Try it: Wherever the word "false" occurs in the listing below, copy that whole line.

The records:
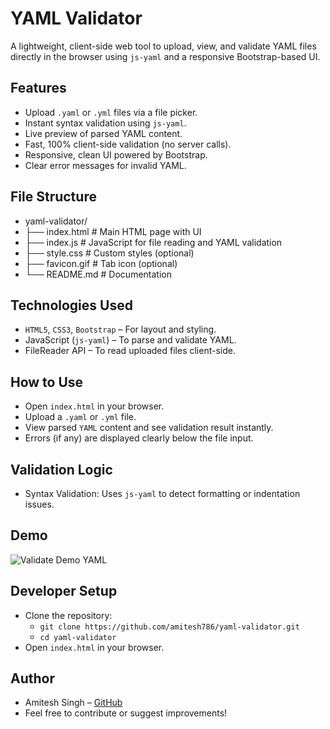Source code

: # YAML Validator
A lightweight, client-side web tool to upload, view, and validate YAML files directly in the browser using `js-yaml` and a responsive Bootstrap-based UI.

## Features
- Upload `.yaml` or `.yml` files via a file picker.
- Instant syntax validation using `js-yaml`.
- Live preview of parsed YAML content.
- Fast, 100% client-side validation (no server calls).
- Responsive, clean UI powered by Bootstrap.
- Clear error messages for invalid YAML.

## File Structure
- yaml-validator/
- ├── index.html           # Main HTML page with UI
- ├── index.js             # JavaScript for file reading and YAML validation
- ├── style.css            # Custom styles (optional)
- ├── favicon.gif          # Tab icon (optional)
- └── README.md            # Documentation

## Technologies Used
- `HTML5`, `CSS3`, `Bootstrap` – For layout and styling.
- JavaScript (`js-yaml`) – To parse and validate YAML.
- FileReader API – To read uploaded files client-side.

## How to Use
- Open `index.html` in your browser.
- Upload a `.yaml` or `.yml` file.
- View parsed `YAML` content and see validation result instantly.
- Errors (if any) are displayed clearly below the file input.

## Validation Logic
- Syntax Validation: Uses `js-yaml` to detect formatting or indentation issues.

## Demo
![Validate Demo YAML](Validate-YAML.gif)

## Developer Setup
- Clone the repository:
    - `git clone https://github.com/amitesh786/yaml-validator.git`
    - `cd yaml-validator`
- Open `index.html` in your browser.

## Author
- Amitesh Singh – [GitHub](https://github.com/amitesh786/yaml-validator.git)
- Feel free to contribute or suggest improvements!
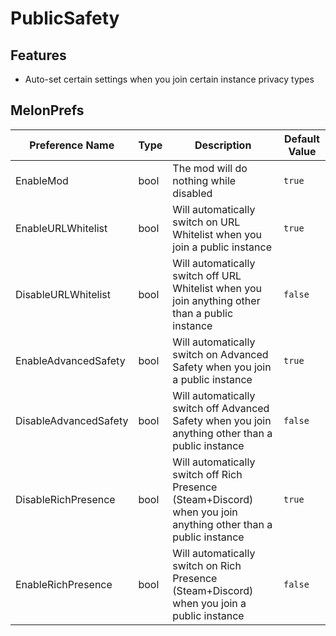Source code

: # PublicSafety

## Features
- Auto-set certain settings when you join certain instance privacy types

## MelonPrefs
| Preference Name | Type | Description | Default Value |
|-----------------|------|-------------|---------------|
| EnableMod       | bool | The mod will do nothing while disabled | `true` |
| EnableURLWhitelist | bool | Will automatically switch on URL Whitelist when you join a public instance | `true` |
| DisableURLWhitelist | bool | Will automatically switch off URL Whitelist when you join anything other than a public instance | `false` |
| EnableAdvancedSafety | bool | Will automatically switch on Advanced Safety when you join a public instance | `true` |
| DisableAdvancedSafety | bool | Will automatically switch off Advanced Safety when you join anything other than a public instance | `false` |
| DisableRichPresence | bool | Will automatically switch off Rich Presence (Steam+Discord) when you join anything other than a public instance | `true` |
| EnableRichPresence | bool | Will automatically switch on Rich Presence (Steam+Discord) when you join a public instance | `false` |

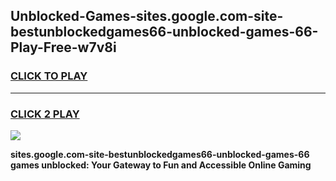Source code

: 
## Unblocked-Games-sites.google.com-site-bestunblockedgames66-unblocked-games-66-Play-Free-w7v8i
<h3>
<a href="https://premium76.site?title=sites.google.com-site-bestunblockedgames66-unblocked-games-66&ref=24M">CLICK TO PLAY</a></h3>
<hr>

<h3>
<a href="https://premium76.site?title=sites.google.com-site-bestunblockedgames66-unblocked-games-66&ref=24M">CLICK 2 PLAY</a>
  
</h3>

<a href="https://premium76.site?title=sites.google.com-site-bestunblockedgames66-unblocked-games-66&ref=24M"><img src="https://clearcache.store/games.png"></a>


**sites.google.com-site-bestunblockedgames66-unblocked-games-66 games unblocked: Your Gateway to Fun and Accessible Online Gaming**
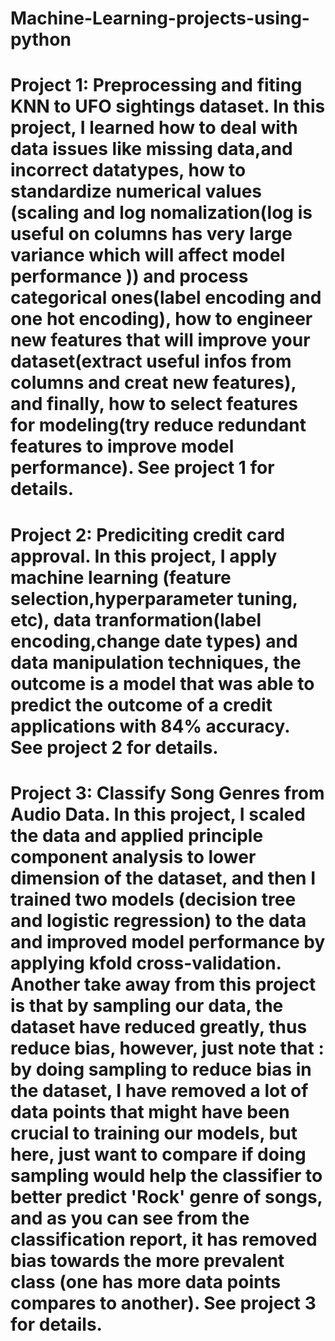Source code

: # Machine-Learning-projects-using-python
# Project 1: Preprocessing and fiting KNN to UFO sightings dataset. In this project, I learned how to deal with data issues like missing data,and incorrect datatypes, how to standardize numerical values (scaling and log nomalization(log is useful on columns has very large variance which will affect model performance )) and process categorical ones(label encoding and one hot encoding),  how to engineer new features that will improve your dataset(extract useful infos from columns and creat new features), and finally, how to select features for modeling(try reduce redundant features to improve model performance). See project 1 for details.
##
# Project 2: Prediciting credit card approval. In this project, I apply machine learning (feature selection,hyperparameter tuning, etc),  data tranformation(label encoding,change date types) and data manipulation techniques, the outcome is a model that was able to predict the outcome of a credit applications with 84% accuracy. See project 2 for details.
##
# Project 3: Classify Song Genres from Audio Data. In this project, I scaled the data and applied principle component analysis to lower dimension of the dataset, and then I trained two models (decision tree and logistic regression) to the data and improved model performance by applying kfold cross-validation. Another take away from this project is that by sampling our data, the dataset have reduced greatly, thus reduce bias, however, just note that : by doing sampling to reduce bias in the dataset, I have removed a lot of data points that might have been crucial to training our models, but here, just want to compare if doing sampling would help the classifier to better predict 'Rock' genre of songs, and as you can see from the classification report, it has removed bias towards the more prevalent class (one has more data points compares to another).   See project 3 for details.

Written solution:
| DisableURLWhitelist | bool | Will automatically switch off URL Whitelist when you join anything other than a public instance | `false` |
| DisableAdvancedSafety | bool | Will automatically switch off Advanced Safety when you join anything other than a public instance | `false` |
| EnableRichPresence | bool | Will automatically switch on Rich Presence (Steam+Discord) when you join a public instance | `false` |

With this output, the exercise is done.